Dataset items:

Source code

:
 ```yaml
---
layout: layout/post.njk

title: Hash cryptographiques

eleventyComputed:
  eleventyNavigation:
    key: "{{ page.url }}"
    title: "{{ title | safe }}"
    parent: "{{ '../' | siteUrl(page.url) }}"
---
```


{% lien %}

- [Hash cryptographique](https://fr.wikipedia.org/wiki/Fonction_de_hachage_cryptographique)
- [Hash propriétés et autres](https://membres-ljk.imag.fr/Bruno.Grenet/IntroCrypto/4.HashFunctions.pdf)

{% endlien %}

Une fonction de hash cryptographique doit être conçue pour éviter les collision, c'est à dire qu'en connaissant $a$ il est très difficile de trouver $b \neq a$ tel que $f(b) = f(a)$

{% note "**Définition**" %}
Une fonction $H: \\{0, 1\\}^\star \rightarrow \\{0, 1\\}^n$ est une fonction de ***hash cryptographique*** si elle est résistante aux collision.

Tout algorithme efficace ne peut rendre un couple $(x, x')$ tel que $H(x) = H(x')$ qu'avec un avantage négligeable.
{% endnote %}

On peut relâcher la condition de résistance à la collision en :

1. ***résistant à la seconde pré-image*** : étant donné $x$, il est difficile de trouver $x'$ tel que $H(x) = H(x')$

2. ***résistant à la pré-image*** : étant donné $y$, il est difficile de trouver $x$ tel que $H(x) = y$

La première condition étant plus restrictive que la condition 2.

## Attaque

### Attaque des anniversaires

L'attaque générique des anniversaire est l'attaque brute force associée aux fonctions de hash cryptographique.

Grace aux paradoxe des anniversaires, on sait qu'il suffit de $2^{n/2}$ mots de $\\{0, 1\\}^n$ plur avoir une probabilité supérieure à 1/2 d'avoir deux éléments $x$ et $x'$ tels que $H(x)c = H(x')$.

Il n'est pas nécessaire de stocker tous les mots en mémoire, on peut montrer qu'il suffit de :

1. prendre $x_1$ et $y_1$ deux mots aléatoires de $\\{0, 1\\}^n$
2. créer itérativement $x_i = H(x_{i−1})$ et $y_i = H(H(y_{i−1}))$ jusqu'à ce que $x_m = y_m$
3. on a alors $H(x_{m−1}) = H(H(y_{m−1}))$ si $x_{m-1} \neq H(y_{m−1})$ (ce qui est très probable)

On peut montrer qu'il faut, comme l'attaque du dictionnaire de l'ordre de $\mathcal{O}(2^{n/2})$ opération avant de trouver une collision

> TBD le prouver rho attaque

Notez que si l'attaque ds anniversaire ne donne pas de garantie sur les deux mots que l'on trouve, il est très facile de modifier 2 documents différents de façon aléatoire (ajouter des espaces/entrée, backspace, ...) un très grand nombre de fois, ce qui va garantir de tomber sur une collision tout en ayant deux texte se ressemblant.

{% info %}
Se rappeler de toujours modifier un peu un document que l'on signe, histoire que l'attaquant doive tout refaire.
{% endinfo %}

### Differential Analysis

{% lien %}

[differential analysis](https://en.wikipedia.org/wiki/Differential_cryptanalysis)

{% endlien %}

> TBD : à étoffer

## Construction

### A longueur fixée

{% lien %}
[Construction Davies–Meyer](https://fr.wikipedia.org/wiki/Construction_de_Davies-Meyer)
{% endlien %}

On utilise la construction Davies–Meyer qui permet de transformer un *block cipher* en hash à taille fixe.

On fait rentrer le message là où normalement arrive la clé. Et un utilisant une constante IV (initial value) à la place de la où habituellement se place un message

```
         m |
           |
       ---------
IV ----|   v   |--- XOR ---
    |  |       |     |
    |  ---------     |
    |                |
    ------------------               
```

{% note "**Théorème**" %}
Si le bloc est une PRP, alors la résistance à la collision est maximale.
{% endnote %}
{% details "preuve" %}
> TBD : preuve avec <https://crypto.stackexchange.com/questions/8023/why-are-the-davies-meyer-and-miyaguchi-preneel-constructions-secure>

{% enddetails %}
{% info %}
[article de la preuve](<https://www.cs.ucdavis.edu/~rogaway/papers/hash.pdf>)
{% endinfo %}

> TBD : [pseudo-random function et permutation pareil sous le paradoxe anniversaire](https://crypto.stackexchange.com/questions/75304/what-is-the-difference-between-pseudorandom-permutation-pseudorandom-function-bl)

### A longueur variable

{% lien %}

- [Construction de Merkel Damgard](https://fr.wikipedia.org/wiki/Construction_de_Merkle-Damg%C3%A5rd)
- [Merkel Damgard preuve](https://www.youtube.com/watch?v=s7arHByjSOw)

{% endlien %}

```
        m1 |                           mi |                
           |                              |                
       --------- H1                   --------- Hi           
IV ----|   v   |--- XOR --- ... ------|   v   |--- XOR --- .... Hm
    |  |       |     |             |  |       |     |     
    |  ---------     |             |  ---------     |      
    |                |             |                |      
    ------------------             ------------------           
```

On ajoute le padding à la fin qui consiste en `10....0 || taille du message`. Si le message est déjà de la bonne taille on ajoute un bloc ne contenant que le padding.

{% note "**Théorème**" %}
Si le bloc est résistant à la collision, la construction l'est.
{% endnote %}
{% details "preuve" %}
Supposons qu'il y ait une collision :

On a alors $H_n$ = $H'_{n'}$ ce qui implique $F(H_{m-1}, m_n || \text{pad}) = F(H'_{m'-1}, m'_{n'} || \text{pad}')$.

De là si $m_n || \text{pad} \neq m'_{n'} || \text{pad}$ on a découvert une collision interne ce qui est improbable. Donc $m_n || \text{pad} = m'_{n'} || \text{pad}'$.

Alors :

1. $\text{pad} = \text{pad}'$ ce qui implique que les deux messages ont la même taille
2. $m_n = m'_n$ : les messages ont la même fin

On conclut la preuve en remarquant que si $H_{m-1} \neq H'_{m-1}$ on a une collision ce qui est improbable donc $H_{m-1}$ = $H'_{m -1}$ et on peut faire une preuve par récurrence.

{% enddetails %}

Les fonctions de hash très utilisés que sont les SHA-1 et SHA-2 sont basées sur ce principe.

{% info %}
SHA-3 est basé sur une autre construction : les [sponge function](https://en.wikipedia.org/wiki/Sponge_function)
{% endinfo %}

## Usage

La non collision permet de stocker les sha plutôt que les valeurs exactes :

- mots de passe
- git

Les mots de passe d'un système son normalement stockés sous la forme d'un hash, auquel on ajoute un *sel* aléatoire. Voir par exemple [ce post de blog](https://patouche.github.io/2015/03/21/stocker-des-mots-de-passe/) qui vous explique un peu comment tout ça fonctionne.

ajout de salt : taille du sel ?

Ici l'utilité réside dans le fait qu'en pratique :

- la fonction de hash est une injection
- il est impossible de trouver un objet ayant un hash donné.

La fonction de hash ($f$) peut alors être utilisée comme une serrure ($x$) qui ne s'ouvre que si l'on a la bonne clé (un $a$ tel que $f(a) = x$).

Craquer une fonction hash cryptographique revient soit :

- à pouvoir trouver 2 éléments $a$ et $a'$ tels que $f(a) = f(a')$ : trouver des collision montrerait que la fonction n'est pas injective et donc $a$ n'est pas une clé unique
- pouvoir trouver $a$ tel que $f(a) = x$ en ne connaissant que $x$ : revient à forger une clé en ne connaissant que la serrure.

### [What is expected]
Among the records, find each line where the word "suffit" occurs, and copy it.

### [Response area]
Grace aux paradoxe des anniversaires, on sait qu'il suffit de $2^{n/2}$ mots de $\\{0, 1\\}^n$ plur avoir une probabilité supérieure à 1/2 d'avoir deux éléments $x$ et $x'$ tels que $H(x)c = H(x')$.
Il n'est pas nécessaire de stocker tous les mots en mémoire, on peut montrer qu'il suffit de :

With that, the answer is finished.